Guy Ben-Ner »Drop the Monkey« 2009
Text by Antonia Marten
Contemporary art thematizes the conditions of its own production with increasing frequency. For many of the artists participating in this circus of international exhibitions, it is the analysis of this complex web of relations between the protagonists, platforms and institutions of the globally networked art world that is of primary concern. This prompts the question as to what role(s) the artist himself assumes within this structure so as to maintain his or her position within it, and/or the effects of this on the constitution of present-day artistic identity.
As one of the first protagonists of the art world active at the global as well as the local level, with his work Turista (1994), Belgian artist Francis Alÿs commented on his own artistic position, both as participant as well as external observer of (Mexican) society. At the same time, he bemoans the regular flood of international Biennale jet-setters in the former peripheries of the world which fails to result in automatic, sustained engagement with the local political, social or artistic conditions. Last, though not least, the precarious circumstances within the art world responsible for bringing about such conditions just so as to remain intact are also touched upon.
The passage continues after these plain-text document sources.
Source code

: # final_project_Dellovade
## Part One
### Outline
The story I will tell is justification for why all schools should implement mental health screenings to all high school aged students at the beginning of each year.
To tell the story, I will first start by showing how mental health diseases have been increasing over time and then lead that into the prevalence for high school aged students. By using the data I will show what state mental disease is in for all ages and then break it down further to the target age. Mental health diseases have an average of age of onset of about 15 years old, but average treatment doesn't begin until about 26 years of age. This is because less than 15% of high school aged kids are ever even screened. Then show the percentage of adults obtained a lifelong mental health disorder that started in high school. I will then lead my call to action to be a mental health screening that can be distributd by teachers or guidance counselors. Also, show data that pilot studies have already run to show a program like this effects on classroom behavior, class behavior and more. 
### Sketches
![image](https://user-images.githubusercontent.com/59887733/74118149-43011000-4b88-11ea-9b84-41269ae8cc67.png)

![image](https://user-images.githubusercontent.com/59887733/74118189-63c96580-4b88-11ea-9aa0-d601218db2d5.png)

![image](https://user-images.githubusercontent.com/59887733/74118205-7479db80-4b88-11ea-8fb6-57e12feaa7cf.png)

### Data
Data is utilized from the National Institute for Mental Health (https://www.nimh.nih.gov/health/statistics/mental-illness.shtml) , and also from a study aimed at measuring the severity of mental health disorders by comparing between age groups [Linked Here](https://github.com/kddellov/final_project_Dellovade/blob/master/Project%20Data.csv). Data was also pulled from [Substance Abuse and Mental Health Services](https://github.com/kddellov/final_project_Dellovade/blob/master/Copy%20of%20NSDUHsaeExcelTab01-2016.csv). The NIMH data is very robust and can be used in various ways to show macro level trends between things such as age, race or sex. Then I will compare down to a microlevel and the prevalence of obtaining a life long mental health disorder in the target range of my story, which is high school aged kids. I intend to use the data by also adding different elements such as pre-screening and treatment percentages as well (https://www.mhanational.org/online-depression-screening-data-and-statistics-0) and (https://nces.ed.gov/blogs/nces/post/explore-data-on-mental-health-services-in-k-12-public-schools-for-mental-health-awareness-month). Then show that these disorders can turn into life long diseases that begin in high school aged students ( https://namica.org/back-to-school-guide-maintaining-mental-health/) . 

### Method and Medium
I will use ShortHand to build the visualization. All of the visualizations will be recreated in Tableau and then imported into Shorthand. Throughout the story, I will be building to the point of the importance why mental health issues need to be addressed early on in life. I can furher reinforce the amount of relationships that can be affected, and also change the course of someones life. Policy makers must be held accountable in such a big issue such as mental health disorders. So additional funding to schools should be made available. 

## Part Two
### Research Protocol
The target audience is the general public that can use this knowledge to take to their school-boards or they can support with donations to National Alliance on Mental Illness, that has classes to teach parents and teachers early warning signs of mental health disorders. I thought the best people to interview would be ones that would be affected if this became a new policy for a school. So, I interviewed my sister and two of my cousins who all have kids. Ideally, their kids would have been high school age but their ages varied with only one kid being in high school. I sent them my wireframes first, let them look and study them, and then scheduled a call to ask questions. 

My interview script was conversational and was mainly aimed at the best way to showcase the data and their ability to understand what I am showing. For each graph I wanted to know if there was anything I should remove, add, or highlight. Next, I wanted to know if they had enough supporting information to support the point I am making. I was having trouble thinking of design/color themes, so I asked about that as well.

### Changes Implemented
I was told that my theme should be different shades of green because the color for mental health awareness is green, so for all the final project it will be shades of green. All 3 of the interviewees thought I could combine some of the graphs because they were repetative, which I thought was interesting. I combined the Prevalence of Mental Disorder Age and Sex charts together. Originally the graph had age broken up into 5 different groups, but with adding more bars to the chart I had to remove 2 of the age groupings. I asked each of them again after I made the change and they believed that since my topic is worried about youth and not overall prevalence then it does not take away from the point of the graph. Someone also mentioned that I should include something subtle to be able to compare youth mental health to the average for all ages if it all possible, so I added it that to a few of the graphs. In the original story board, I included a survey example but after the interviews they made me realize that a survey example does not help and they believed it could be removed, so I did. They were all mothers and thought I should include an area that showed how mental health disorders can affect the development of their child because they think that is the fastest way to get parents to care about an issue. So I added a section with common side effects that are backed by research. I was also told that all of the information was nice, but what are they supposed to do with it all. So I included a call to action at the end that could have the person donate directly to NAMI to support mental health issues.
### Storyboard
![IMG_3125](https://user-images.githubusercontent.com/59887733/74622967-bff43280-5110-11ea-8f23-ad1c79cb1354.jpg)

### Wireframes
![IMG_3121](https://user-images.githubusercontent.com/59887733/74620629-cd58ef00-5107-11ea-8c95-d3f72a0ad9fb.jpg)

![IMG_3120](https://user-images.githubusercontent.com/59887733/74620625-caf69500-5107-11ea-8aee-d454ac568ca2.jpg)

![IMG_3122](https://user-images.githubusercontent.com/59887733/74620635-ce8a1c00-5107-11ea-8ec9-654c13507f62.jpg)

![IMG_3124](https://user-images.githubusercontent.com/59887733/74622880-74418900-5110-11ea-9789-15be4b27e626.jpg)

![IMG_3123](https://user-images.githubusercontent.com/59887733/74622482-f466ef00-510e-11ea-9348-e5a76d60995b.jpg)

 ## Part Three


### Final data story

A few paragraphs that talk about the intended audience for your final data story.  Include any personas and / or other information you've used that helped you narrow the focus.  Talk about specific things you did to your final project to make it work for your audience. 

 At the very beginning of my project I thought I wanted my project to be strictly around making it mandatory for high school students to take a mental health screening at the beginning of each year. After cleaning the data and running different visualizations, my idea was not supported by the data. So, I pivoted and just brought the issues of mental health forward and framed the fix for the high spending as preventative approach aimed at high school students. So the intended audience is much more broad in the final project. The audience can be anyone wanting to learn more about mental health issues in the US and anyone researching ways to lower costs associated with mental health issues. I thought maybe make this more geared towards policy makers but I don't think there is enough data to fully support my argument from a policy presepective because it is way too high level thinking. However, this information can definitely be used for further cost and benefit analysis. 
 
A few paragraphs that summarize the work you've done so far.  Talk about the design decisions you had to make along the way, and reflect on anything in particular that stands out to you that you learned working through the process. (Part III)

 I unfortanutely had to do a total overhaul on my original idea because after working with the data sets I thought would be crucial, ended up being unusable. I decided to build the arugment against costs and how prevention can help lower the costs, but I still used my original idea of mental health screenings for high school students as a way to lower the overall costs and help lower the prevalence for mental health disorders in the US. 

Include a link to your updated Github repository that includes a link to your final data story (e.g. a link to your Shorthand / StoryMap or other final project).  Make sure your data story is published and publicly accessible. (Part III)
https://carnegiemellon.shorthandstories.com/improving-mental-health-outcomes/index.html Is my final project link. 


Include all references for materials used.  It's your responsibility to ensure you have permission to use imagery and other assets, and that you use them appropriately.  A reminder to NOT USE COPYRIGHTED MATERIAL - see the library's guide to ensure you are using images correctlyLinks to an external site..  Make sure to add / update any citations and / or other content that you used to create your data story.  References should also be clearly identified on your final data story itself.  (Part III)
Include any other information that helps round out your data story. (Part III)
Presently, it would seem that one identity or allocation of a role is not enough. On the contrary, as demonstrated among others by Tamy Ben-Tor in her astute observations of the art world (The End of Art, 2006, Artist in Residence, 2005, Normal, 2006), the multiple structures, contexts and cultural realities between which artists move today demand a high degree of flexibility and inventiveness: here, the performer of her jabbering monologizing, stereotyped protagonists of the scene is always the artist herself.
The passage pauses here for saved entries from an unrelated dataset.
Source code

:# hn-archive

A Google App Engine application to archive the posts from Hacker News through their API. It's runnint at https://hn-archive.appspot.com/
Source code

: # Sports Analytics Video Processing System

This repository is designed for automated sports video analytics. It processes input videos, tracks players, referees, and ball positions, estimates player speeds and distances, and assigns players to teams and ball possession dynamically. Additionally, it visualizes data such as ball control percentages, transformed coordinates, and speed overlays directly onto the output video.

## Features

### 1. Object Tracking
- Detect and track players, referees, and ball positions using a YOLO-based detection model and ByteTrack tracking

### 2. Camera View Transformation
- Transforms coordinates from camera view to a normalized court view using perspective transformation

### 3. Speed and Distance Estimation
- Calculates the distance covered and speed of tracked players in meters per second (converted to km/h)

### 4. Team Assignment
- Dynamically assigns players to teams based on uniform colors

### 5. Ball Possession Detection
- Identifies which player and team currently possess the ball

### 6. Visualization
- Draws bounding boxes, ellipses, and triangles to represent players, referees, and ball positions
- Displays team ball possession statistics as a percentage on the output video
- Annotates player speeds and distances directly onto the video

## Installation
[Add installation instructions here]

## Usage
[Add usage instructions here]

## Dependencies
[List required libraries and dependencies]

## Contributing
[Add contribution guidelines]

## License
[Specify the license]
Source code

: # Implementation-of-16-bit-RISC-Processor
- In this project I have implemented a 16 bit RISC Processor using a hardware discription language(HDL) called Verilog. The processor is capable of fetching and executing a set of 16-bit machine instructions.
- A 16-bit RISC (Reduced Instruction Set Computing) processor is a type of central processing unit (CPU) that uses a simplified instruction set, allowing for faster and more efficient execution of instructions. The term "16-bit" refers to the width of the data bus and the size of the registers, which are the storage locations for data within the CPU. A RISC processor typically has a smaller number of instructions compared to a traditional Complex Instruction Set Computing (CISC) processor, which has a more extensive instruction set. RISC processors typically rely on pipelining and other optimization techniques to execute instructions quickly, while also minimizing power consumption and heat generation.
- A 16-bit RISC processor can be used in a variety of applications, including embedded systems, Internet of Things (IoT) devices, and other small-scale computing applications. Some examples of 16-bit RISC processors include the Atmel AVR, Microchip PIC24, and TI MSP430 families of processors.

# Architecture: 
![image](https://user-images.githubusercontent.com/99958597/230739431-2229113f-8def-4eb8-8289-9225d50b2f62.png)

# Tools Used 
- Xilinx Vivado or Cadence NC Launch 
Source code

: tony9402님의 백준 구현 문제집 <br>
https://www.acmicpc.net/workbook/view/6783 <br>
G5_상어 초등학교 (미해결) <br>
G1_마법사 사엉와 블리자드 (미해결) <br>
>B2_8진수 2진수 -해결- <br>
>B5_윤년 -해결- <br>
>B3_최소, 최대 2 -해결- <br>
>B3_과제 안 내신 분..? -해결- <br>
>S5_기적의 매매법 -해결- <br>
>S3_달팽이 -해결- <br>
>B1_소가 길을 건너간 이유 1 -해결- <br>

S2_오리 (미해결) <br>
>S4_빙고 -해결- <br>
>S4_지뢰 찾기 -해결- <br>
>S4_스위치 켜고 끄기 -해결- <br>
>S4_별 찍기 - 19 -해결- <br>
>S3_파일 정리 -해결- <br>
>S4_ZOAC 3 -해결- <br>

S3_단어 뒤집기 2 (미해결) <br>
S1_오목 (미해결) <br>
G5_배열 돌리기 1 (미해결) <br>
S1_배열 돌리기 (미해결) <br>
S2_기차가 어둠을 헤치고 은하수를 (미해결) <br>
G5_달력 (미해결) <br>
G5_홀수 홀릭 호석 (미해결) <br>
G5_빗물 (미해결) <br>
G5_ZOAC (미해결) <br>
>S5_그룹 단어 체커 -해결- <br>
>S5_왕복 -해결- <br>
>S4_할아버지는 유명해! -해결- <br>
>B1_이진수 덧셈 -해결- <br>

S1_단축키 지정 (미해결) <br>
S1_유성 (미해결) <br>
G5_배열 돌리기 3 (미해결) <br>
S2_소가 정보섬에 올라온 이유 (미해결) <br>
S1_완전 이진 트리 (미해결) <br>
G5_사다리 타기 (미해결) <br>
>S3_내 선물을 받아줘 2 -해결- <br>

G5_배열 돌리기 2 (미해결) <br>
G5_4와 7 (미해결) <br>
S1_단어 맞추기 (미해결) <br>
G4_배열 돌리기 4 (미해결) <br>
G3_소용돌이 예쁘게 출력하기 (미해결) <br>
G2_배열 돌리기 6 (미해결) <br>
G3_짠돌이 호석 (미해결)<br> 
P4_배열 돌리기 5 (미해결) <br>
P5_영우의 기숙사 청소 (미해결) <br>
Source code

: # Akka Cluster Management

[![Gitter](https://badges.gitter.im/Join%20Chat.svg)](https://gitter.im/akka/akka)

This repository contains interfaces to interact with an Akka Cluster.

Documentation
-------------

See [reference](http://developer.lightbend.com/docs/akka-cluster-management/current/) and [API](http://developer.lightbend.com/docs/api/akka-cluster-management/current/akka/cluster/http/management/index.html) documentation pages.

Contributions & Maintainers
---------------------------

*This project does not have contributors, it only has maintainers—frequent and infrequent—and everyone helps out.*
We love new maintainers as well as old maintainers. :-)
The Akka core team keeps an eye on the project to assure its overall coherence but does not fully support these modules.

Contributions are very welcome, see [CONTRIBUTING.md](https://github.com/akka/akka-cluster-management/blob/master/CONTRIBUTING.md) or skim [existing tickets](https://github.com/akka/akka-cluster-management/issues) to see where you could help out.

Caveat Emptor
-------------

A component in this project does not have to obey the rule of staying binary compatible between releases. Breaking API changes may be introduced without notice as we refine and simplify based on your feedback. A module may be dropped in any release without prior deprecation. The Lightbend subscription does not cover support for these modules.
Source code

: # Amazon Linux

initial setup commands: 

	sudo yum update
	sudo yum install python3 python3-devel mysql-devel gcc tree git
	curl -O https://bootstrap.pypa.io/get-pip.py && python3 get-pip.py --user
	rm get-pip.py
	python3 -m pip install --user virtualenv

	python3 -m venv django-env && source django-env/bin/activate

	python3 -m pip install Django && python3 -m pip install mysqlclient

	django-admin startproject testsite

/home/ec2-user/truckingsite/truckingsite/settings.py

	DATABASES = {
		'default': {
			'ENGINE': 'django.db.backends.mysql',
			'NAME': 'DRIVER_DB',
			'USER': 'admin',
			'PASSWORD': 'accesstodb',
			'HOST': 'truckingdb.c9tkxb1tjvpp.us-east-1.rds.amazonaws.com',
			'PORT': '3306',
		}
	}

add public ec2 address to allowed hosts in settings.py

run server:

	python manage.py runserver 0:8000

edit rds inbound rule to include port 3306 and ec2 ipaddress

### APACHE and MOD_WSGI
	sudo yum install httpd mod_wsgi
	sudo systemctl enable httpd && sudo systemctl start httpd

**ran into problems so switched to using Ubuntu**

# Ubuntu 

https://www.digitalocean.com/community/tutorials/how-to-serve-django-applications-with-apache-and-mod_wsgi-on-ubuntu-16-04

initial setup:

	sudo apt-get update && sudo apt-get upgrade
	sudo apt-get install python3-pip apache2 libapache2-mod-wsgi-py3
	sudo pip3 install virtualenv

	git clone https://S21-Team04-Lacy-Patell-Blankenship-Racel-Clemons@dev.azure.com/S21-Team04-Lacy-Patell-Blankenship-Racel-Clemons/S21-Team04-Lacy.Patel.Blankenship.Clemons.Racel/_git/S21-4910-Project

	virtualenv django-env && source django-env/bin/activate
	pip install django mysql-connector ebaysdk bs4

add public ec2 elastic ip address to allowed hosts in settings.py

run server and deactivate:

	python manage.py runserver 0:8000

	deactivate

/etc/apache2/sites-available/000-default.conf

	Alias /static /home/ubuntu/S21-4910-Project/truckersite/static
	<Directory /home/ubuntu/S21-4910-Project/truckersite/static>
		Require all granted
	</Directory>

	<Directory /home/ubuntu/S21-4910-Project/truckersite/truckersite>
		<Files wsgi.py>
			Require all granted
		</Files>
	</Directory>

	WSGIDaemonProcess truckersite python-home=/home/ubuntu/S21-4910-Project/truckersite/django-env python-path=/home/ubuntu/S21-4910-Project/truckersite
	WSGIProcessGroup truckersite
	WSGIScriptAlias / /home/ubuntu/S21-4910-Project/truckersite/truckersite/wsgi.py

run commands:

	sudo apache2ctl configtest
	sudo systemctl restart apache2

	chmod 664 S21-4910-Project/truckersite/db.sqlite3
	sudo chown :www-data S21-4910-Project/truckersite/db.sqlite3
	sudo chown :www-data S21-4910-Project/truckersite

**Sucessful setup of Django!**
We repeatedly encounter projects in which the artist ego, as networking nomad, juggles with various cultural attributes or clichés so as to evade unambiguous definition. It appears to have established itself in a cacophonic interposition between the linguistic and perspectival multiplicity. Whereas Erik Bünger’s Woody Allen (The Allens, 2004) threatens to virtually detonate between his multi-lingual personalities, thereby giving voice to the schizophrenic state of the contemporary subject, Nástio Mosquito (Europe, Africa, America, 2010) responds effortlessly between the various perspectives of an African, an Angolan artist of the diaspora, a political activist, a post-colonial migrant or a free individual and citizen of the world; he thereby places his counterpart in the uncomfortable situation of compelling the latter to abandon his own secure position.
Finally, jetting umpteen times between his two homes and working places Berlin and Tel-Aviv for the production of the piece Drop the Monkey (2009), Guy Ben-Ner makes reference to the melancholic state of present-day artistic existence with the words: “I WISH I WAS SOMEWHERE ELSE.”